I'm trying to understand what is the optimal way in Kedro to convert Spark dataframe coming out of one node into Pandas required as input for another node without creating a redundant conversion step.
Kedro currently supports 2 strategies for that:
This requires one to define two DataCatalog
entries for the same dataset, working with the same file in a common format (Parquet, JSON, CSV, etc.), in your catalog.yml
:
my_dataframe@spark:
type: kedro.contrib.io.pyspark.SparkDataSet
filepath: data/02_intermediate/data.parquet
my_dataframe@pandas:
type: ParquetLocalDataSet
filepath: data/02_intermediate/data.parquet
And then use them in the pipeline like this:
Pipeline([
node(my_func1, "spark_input", "my_dataframe@spark"),
node(my_func2, "my_dataframe@pandas", "output"),
])
In this case, kedro
understands that my_dataframe
is the same dataset in both cases and resolves the node execution order properly. At the same time, kedro
would use the SparkDataSet
implementation for saving and ParquetLocalDataSet
for loading, so the first node should output pyspark.sql.DataFrame
, while the second node would receive a pandas.Dataframe
.
Note: Spark <-> Pandas
in-memory conversion is notorious for its memory demands, so this is a viable option only if the dataframe is known to be small.
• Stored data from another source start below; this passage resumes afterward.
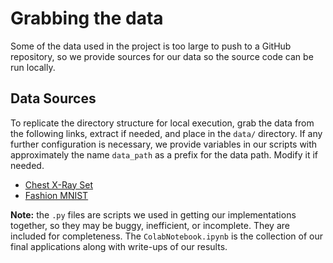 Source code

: # Grabbing the data

Some of the data used in the project is too large to push to a GitHub repository, so we provide sources for our data so the source code can be run locally.

## Data Sources

To replicate the directory structure for local execution, grab the data from the following links, extract if needed, and place in the `data/` directory.
If any further configuration is necessary, we provide variables in our scripts with approximately the name `data_path` as a prefix for the data path.
Modify it if needed.

- [Chest X-Ray Set](https://www.kaggle.com/paultimothymooney/chest-xray-pneumonia)
- [Fashion MNIST](https://www.kaggle.com/zalando-research/fashionmnist)

**Note:** the `.py` files are scripts we used in getting our implementations together, so they may be buggy, inefficient, or incomplete. They are included for completeness. The `ColabNotebook.ipynb` is the collection of our final applications along with write-ups of our results.
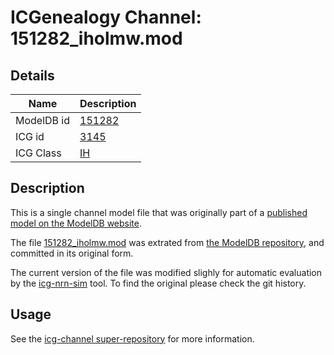 # ICGenealogy Channel: 151282\_iholmw.mod

## Details

Name | Description
---- | -----------
ModelDB id | [151282](http://senselab.med.yale.edu/ModelDB/ShowModel.cshtml?model=151282)
ICG id | [3145](http://icg.neurotheory.ox.ac.uk/channels/4/3145)
ICG Class | [IH](http://icg.neurotheory.ox.ac.uk/channels/4)

## Description

This is a single channel model file that was originally part of a [published model on the ModelDB website](http://senselab.med.yale.edu/ModelDB/ShowModel.cshtml?model=151282).


The file [151282\_iholmw.mod](151282_iholmw.mod) was extrated from [the ModelDB repository](http://senselab.med.yale.edu/ModelDB/ShowModel.cshtml?model=151282), and committed in its original form.

The current version of the file was modified slighly for automatic evaluation by the [icg-nrn-sim](https://github.com/icgenealogy/icg-nrn-sim) tool. To find the original please check the git history.


## Usage

See the [icg-channel super-repository](https://github.com/icgenealogy/icg-channels) for more information. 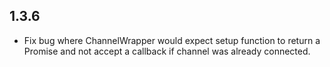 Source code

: 1.3.6
-----

* Fix bug where ChannelWrapper would expect setup function to return a Promise
  and not accept a callback if channel was already connected.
One can decorate the node as per the docs:
from spark import get_spark
from kedro.contrib.decorators import pandas_to_spark
@pandas_to_spark(spark_session)
def my_func3(data):
data.show() # data is pyspark.sql.DataFrame
Or even the whole pipeline:
Pipeline([
node(my_func4, "pandas_input", "some_output"),
...
]).decorate(pandas_to_spark)